The effect of the synthetic thromboxane/prostaglandin (PG) H₂ agonist U46619 on the electrically stimulated rabbit isolated vas deferens was examined to test for thromboxane influences on adrenergic nerves. U46619 effects on force generation, [³H]norepinephrine release and norepinephrine-induced contractions were assessed to determine the mechanism of action.
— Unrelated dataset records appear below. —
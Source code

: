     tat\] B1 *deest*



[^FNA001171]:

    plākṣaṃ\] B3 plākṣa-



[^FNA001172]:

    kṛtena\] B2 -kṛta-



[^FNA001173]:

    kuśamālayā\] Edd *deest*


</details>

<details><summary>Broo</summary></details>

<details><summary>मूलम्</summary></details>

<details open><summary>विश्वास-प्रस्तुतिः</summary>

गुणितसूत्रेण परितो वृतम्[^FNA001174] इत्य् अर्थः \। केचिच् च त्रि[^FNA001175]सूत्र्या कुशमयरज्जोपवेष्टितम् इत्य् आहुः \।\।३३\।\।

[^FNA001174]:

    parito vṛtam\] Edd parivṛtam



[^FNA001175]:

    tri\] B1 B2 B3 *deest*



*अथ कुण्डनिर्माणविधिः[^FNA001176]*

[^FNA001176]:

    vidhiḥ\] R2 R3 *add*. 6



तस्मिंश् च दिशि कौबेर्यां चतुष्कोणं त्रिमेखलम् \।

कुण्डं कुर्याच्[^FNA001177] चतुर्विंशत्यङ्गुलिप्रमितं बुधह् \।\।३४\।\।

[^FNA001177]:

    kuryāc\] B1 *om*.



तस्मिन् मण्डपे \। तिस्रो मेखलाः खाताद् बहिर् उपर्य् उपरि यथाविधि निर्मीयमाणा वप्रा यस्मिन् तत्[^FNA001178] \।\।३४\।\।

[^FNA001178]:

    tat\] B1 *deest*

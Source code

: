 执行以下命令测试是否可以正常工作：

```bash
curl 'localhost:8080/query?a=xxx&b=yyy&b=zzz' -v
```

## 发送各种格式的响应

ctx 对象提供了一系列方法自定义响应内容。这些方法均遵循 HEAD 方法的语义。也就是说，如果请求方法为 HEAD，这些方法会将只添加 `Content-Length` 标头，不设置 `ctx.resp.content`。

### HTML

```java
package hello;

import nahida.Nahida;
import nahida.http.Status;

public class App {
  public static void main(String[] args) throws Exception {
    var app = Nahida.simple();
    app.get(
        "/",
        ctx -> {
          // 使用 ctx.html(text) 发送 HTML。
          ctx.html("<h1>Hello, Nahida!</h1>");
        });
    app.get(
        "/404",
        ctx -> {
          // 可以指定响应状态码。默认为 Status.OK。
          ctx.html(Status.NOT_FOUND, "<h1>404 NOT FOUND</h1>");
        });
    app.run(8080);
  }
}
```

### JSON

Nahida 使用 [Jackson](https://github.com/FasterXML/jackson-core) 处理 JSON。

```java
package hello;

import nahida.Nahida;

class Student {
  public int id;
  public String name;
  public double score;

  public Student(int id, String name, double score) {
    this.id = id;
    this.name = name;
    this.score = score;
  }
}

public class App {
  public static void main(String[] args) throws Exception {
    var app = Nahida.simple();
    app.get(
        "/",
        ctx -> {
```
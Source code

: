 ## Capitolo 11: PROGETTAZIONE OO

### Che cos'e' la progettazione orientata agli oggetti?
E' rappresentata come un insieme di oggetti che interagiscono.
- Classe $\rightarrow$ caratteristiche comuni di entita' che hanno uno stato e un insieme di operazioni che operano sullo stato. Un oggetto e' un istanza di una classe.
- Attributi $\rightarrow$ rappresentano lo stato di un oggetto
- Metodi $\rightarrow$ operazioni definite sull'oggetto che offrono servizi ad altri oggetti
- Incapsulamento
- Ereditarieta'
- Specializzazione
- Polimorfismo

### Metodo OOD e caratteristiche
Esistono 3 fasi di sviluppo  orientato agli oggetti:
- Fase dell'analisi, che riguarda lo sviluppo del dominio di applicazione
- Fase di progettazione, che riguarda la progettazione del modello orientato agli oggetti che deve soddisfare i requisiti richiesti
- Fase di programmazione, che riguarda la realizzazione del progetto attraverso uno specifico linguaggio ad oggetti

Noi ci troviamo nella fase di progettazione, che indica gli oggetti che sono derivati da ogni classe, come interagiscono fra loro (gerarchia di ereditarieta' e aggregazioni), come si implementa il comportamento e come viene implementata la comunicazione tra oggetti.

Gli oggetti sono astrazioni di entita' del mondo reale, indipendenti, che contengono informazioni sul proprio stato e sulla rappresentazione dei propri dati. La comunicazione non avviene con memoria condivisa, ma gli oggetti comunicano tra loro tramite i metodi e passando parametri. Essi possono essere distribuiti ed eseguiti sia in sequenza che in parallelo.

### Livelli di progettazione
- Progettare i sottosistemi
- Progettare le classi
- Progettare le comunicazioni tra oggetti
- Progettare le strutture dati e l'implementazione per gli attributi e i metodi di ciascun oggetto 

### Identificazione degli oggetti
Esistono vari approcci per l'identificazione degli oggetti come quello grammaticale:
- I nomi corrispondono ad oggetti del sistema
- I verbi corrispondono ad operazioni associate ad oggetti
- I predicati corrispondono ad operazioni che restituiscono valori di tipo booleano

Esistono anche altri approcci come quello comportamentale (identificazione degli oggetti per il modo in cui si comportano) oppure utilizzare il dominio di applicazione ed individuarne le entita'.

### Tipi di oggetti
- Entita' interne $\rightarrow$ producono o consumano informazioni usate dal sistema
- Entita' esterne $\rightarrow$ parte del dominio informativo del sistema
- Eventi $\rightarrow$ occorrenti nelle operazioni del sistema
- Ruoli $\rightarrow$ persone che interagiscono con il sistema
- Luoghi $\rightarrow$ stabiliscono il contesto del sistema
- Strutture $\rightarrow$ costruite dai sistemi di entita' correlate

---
U46619 maximally enhanced adrenergic force generation 135 ± 24% at a concentration of 100 nM. U46619 potentiated maximal contractile effects of exogenously administered norepinephrine 16 ± 4% and augmented [³H]norepinephrine release from electrically stimulated preparations 142 ± 44%. A competitive thromboxane/PGH₂ receptor antagonist, SQ29548, significantly shifted the concentration-response curve for U46619 to the right in a concentration-dependent manner and blocked U46619-induced tritium release. Thus, U46619 appears to potentiate neurotransmitter release by interacting with thromboxane/PGH₂ receptors. Because SQ29548 did not prevent the potentiation of norepinephrine contractions by U46619, the postjunctional effect may be independent of thromboxane/PGH₂ receptors. We interpret these results to be indicative of both pre- and postjunctional sites of action of U46619. The physiological importance of these thromboxane effects is unknown currently.